対象は、SIMフリー版のiPhone6シリーズ/6sシリーズ/SEです。
値下げ幅が大きいのは、iPhone 6s Plus 128GBなどの9,000円で、もっとも値下げ幅の小さいiPhone SE 16GBでも、5,000円の値下げとなっています。

この突然の値下げ、理由についても、様々な憶測がされています。
もっとも可能性が大きいと言われているのが、円高の影響です。
これまでも、Appleは。為替の影響でApple製品の値上げも行っており、今回は、その逆の結果という見方です。

またほかの理由としてあがっているのが、国内でのiPhoneの販売環境の変化です。
総務省からの0円販売などが横行した市場の是正に対する介入の影響です。是正が十分とはいえませんが、一部自粛などもあることから、これまでよりキャリアでの販売数が減少する可能性を考えているのかも知れません。

○実は、3つ目の理由がある?
それは、AppleのiPhoneの機種の増加です。
これまで、iPhoneは、2年頃にメジャーアップした新製品、1年毎にsバージョンにアップした新製品を1機種ずつリリースしてきました。
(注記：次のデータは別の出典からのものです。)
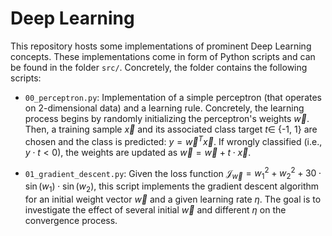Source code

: # Deep Learning

This repository hosts some implementations of prominent Deep Learning concepts. These implementations come in form of Python scripts and can be found in the folder `src/`. Concretely, the folder contains the following scripts:

-  `00_perceptron.py`: Implementation of a simple perceptron (that operates on 2-dimensional data) and a learning rule. Concretely, the learning process begins by randomly initializing the perceptron's weights $\vec w$. Then, a training sample $\vec x$ and its associated class target $t \in$ {-1, 1} are chosen and the class is predicted: $y = \vec w^{T}\vec x$. If wrongly classified (i.e., $y \cdot t < 0$), the weights are updated as $\vec w = \vec w + t \cdot \vec x$.

- `01_gradient_descent.py`: Given the loss function $\mathcal{J}_{\vec w} = w_1^{2} + w_2^{2} + 30 \cdot \sin(w_1) \cdot \sin(w_2)$, this script implements the gradient descent algorithm for an initial weight vector $\vec w$ and a given learning rate $\eta$. The goal is to investigate the effect of several initial $\vec w$ and different $\eta$ on the convergence process. 
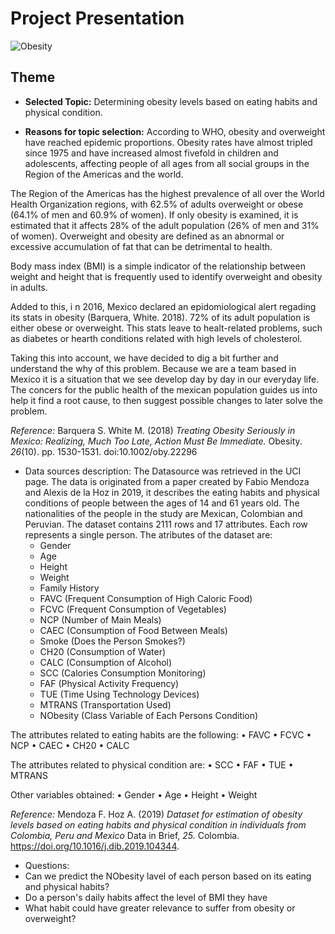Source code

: # Project Presentation

![Obesity](https://user-images.githubusercontent.com/95836718/169713265-3e8c5c34-352d-46da-8a41-723e5591649c.jpg)


## Theme

- **Selected Topic:** Determining obesity levels based on eating habits and physical condition.

- **Reasons for topic selection:** 
According to WHO, obesity and overweight have reached epidemic proportions. Obesity rates have almost tripled since 1975 and have increased almost fivefold in children and adolescents, affecting people of all ages from all social groups in the Region of the Americas and the world.

The Region of the Americas has the highest prevalence of all over the World Health Organization regions, with 62.5% of adults overweight or obese (64.1% of men and 60.9% of women). If only obesity is examined, it is estimated that it affects 28% of the adult population (26% of men and 31% of women).
Overweight and obesity are defined as an abnormal or excessive accumulation of fat that can be detrimental to health.

Body mass index (BMI) is a simple indicator of the relationship between weight and height that is frequently used to identify overweight and obesity in adults.

Added to this, i n 2016, Mexico declared an epidomiological alert regading its stats in obesity (Barquera, White. 2018). 72% of its adult population is either obese or overweight. This stats leave to healt-related problems, such as diabetes or hearth conditions related with high levels of cholesterol. 

Taking this into account, we have decided to dig a bit further and understand the why of this problem. Because we are a team based in Mexico it is a situation that we see develop day by day in our everyday life. The concers for the public health of the mexican population guides us into help it find a root cause, to then suggest possible changes to later solve the problem.

*Reference:* Barquera S. White M. (2018) *Treating Obesity Seriously in Mexico: Realizing, Much Too Late, Action Must Be Immediate.* Obesity. *26*(10). pp. 1530-1531. doi:10.1002/oby.22296 

- Data sources description: The Datasource was retrieved in the UCI page. The data is originated from a paper created by Fabio Mendoza and Alexis de la Hoz in 2019, it describes the eating habits and physical conditions of people between the ages of 14 and 61 years old. The nationalities of the people in the study are Mexican, Colombian and Peruvian. The dataset contains 2111 rows and 17 attributes. Each row represents a single person. 
The atributes of the dataset are:
  - Gender
  - Age
  - Height
  - Weight
  - Family History
  - FAVC (Frequent Consumption of High Caloric Food)
  - FCVC (Frequent Consumption of Vegetables)
  - NCP (Number of Main Meals)
  - CAEC (Consumption of Food Between Meals)
  - Smoke (Does the Person Smokes?)
  - CH20 (Consumption of Water)
  - CALC (Consumption of Alcohol)
  - SCC (Calories Consumption Monitoring)
  - FAF (Physical Activity Frequency)
  - TUE (Time Using Technology Devices)
  - MTRANS (Transportation Used)
  - NObesity (Class Variable of Each Persons Condition)

The attributes related to eating habits are the following:
•	FAVC
•	FCVC
•	NCP
•	CAEC
•	CH20
•	CALC

The attributes related to physical condition are:
•	SCC
•	FAF
• TUE
•	MTRANS

Other variables obtained:
•	Gender
•	Age
•	Height 
•	Weight

  
  *Reference:* Mendoza F. Hoz A. (2019) *Dataset for estimation of obesity levels based on eating habits and physical condition in individuals from Colombia, Peru and    Mexico* Data in Brief, *25.* Colombia. https://doi.org/10.1016/j.dib.2019.104344.


- Questions: 
- Can we predict the NObesity lavel of each person based on its eating and physical habits? 
- Do a person's daily habits affect the level of BMI they have
-	What habit could have greater relevance to suffer from obesity or overweight?
 
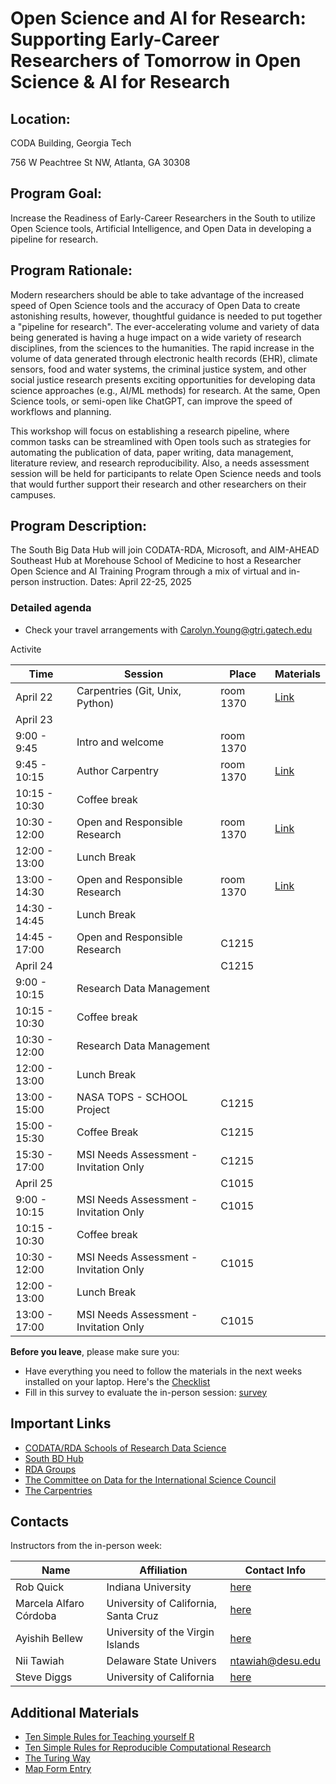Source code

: # Open Science and AI for Research:  Supporting Early-Career Researchers of Tomorrow in Open Science & AI for Research

## Location:
CODA Building, Georgia Tech

756 W Peachtree St NW, Atlanta, GA 30308

## Program Goal:
Increase the Readiness of Early-Career Researchers in the South to utilize Open Science tools, Artificial Intelligence, and Open Data in developing a pipeline for research.

## Program Rationale: 
Modern researchers should be able to take advantage of the increased speed of Open Science tools and the accuracy of Open Data to create astonishing results, however, thoughtful guidance is needed to put together a "pipeline for research". The ever-accelerating volume and variety of data being generated is having a huge impact on a wide variety of research disciplines, from the sciences to the humanities. The rapid increase in the volume of data generated through electronic health records (EHR), climate sensors, food and water systems, the criminal justice system, and other social justice research presents exciting opportunities for developing data science approaches (e.g., AI/ML methods) for research. At the same, Open Science tools, or semi-open like ChatGPT, can improve the speed of workflows and planning.   

This workshop will focus on establishing a research pipeline, where common tasks can be streamlined with Open tools such as strategies for automating the publication of data, paper writing, data management, literature review, and research reproducibility. Also, a needs assessment session will be held for participants to relate Open Science needs and tools that would further support their research and other researchers on their campuses.

## Program Description:
The South Big Data Hub will join CODATA-RDA, Microsoft, and AIM-AHEAD Southeast Hub at Morehouse School of Medicine to host a  Researcher Open Science and AI Training Program through a mix of virtual and in-person instruction. Dates: April 22-25, 2025

### Detailed agenda
   * Check your travel arrangements with Carolyn.Young@gtri.gatech.edu

Activite

| Time           | Session                         | Place     | Materials |
|----------------|---------------------------------|-----------|-----------|
| April 22       | Carpentries (Git, Unix, Python) | room 1370 |[Link](https://sdiggs.github.io/2025-04-21-carpentries-sords/)    |
| April 23       |                                 |           |           |
| 9:00 - 9:45    | Intro and welcome               | room 1370 |           |
| 9:45 - 10:15   | Author Carpentry                | room 1370 |  [Link](https://malfaro2.github.io/Atlanta2022/AuthorCarpentry.html#/title-slide)|
| 10:15 - 10:30  | Coffee break                    |           |           |
| 10:30 - 12:00  | Open and Responsible Research   | room 1370 |[Link]( )  |
| 12:00 - 13:00  | Lunch Break                     |           |           |
| 13:00 - 14:30  | Open and Responsible Research   | room 1370 | [Link]( ) |
| 14:30 - 14:45  | Lunch Break                     |           |           |
| 14:45 - 17:00  | Open and Responsible Research   |  C1215    |           |
|April 24        |                                 |  C1215    |           |
| 9:00 - 10:15   | Research Data Management        |           |           |
| 10:15 - 10:30  | Coffee break                    |           |           |
| 10:30 - 12:00  | Research Data Management        |           |           |
| 12:00 - 13:00  | Lunch Break                     |           |           |
| 13:00 - 15:00  | NASA TOPS - SCHOOL Project      |  C1215    |           |
| 15:00 - 15:30  | Coffee Break                    |  C1215    |           |
| 15:30 - 17:00  | MSI Needs Assessment - Invitation Only | C1215 |        |
|April 25        |                                 |  C1015    |           |
| 9:00 - 10:15   | MSI Needs Assessment - Invitation Only | C1015 |           |
| 10:15 - 10:30  | Coffee break                    |           |           |
| 10:30 - 12:00  | MSI Needs Assessment - Invitation Only | C1015 |           |
| 12:00 - 13:00  | Lunch Break                     |           |           |
| 13:00 - 17:00  | MSI Needs Assessment - Invitation Only | C1015 |           |

**Before you leave**, please make sure you:

* Have everything you need to follow the materials in the next weeks installed on your laptop. Here's the [Checklist](Checklist.md)
* Fill in this survey to evaluate the in-person session: [survey]()

## Important Links <a name="links"></a>

* [CODATA/RDA Schools of Research Data Science](https://www.datascienceschools.org/)
* [South BD Hub](https://southbigdatahub.org)
* [RDA Groups](https://www.rd-alliance.org/groups)
* [The Committee on Data for the International Science Council](https://www.codata.org)
* [The Carpentries](https://carpentries.org/)

## Contacts <a name="contacts"></a>

Instructors from the in-person week: 

| Name                        | Affiliation                          | Contact Info |
|-----------------------------|--------------------------------------|--------------|
| Rob Quick                   | Indiana University                   | [here](https://directory.iu.edu/person/details/rquick)            |
| Marcela Alfaro Córdoba      | University of California, Santa Cruz | [here](https://malfaro.netlify.app/)                              |
| Ayishih Bellew              | University of the Virgin Islands     | [here](https://www.uvi.edu/directory/staff/ayishih-k-bellew.html) |
| Nii Tawiah                  | Delaware State Univers               | ntawiah@desu.edu                                                  |
| Steve Diggs                 | University of California             | [here](https://www.ucop.edu/directory-search/index.php)           |

## Additional Materials <a name="+materials"></a>

* [Ten Simple Rules for Teaching yourself R](https://journals.plos.org/ploscompbiol/article?id=10.1371/journal.pcbi.1010372)
* [Ten Simple Rules for Reproducible Computational Research](https://journals.plos.org/ploscompbiol/article?id=10.1371/journal.pcbi.1003285)
* [The Turing Way](https://the-turing-way.netlify.app/welcome)
* [Map Form Entry](https://docs.google.com/forms/d/19V46loM5kSaS2w2GONPcixNhmrDrRQ8weI7O552jiHY/edit)
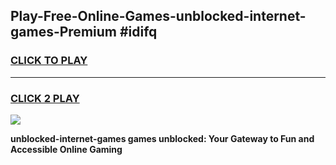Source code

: 
## Play-Free-Online-Games-unblocked-internet-games-Premium #idifq
<h3>
<a href="https://premium.freeplayer.one?title=unblocked-internet-games&ref=8M">CLICK TO PLAY</a></h3>
<hr>

<h3>
<a href="https://premium.freeplayer.one?title=unblocked-internet-games&ref=8M">CLICK 2 PLAY</a>
  
</h3>

<a href="https://premium.freeplayer.one?title=unblocked-internet-games&ref=8M"><img src="https://clearcache.store/games.png"></a>


**unblocked-internet-games games unblocked: Your Gateway to Fun and Accessible Online Gaming**
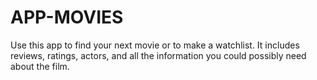 # APP-MOVIES
Use this app to find your next movie or to make a watchlist. It includes reviews, ratings, actors, and all the information you could possibly need about the film.
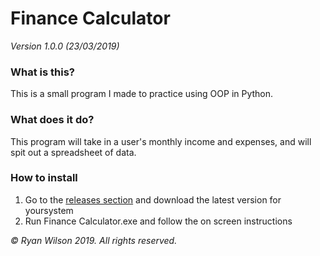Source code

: # Finance Calculator
_Version 1.0.0 (23/03/2019)_

### What is this?
This is a small program I made to practice using OOP in Python.

### What does it do?
This program will take in a user's monthly income and expenses, and will spit out a spreadsheet of data.

### How to install
1. Go to the [releases section](https://github.com/onlinePB/finance-calculator/releases) and download the latest version for yoursystem
1. Run Finance Calculator.exe and follow the on screen instructions

*© Ryan Wilson 2019. All rights reserved.*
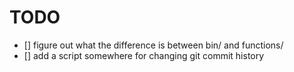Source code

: # TODO

- [] figure out what the difference is between bin/ and functions/
- [] add a script somewhere for changing git commit history
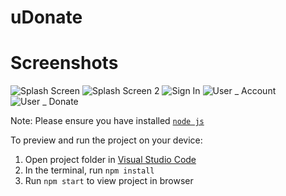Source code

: 
  # uDonate

  # Screenshots
  ![Splash Screen](https://github.com/taneshagahtori/uDonate-v1-Mobile-App/assets/104068017/c23f7007-78a9-4c2e-af87-146155dcd481)
  ![Splash Screen 2](https://github.com/taneshagahtori/uDonate-v1-Mobile-App/assets/104068017/02f44bd2-9110-498b-860e-cdcc7e80cc00)
  ![Sign In](https://github.com/taneshagahtori/uDonate-v1-Mobile-App/assets/104068017/11441c69-2577-4ab8-ae68-dea1a919327f)
  ![User _ Account](https://github.com/taneshagahtori/uDonate-v1-Mobile-App/assets/104068017/ae54f90b-d659-4fea-acc0-fed869214a03)
  ![User _ Donate](https://github.com/taneshagahtori/uDonate-v1-Mobile-App/assets/104068017/2d867202-e5f0-4a75-9a4e-3b1e1e6a8557)




  Note: Please ensure you have installed <code><a href="https://nodejs.org/en/download/">node js</a></code>

  To preview and run the project on your device:
  1) Open project folder in <a href="https://code.visualstudio.com/download">Visual Studio Code</a>
  2) In the terminal, run `npm install`
  3) Run `npm start` to view project in browser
利用者は、2年毎、1年毎に機種変更をすれば最新のiPhoneを使うことができました。

ところが、iPhone 6以降は、2機種が登場し、翌年に通常通りsバージョンが2機種、さらに2年目の今年は、iPhone SEの登場で3機種となっています。

こうなると、2年の通信契約が基本で、月々の通信料の負担が大きなキャリア販売に頼っているだけでは、せっかく3機種を提供しても、販売数は1機種と大きく変わらない可能性があるわけです。

そこで、SIMフリーiPhoneです。
SIMフリーiPhoneは、MVNOなどの格安SIMカードで利用ができます。
格安SIMは、契約縛り(最低使用期限)がなかったり、1か月や1年以内だったりと、短いのが特徴です。また、月額の通信料金も大手キャリアの半分から1割程度に抑えることができます。

これまでのキャリアでは、1つのいPhoneしか購入できなかった人も、格安SIM+SIMフリーiPhoneの組みあわせなら、2台以上を持つことも可能になります。


つまり、SIMフリーiPhoneの値下げは、ユーサーが安く購入できるだけでなく、既存キャリア依存の販売からの転換という側面も考えられます。

また、Appleには、ひとり1台のiPhoneから、一人で複数台のiPhoneという世界も視野にあるのかもしれません。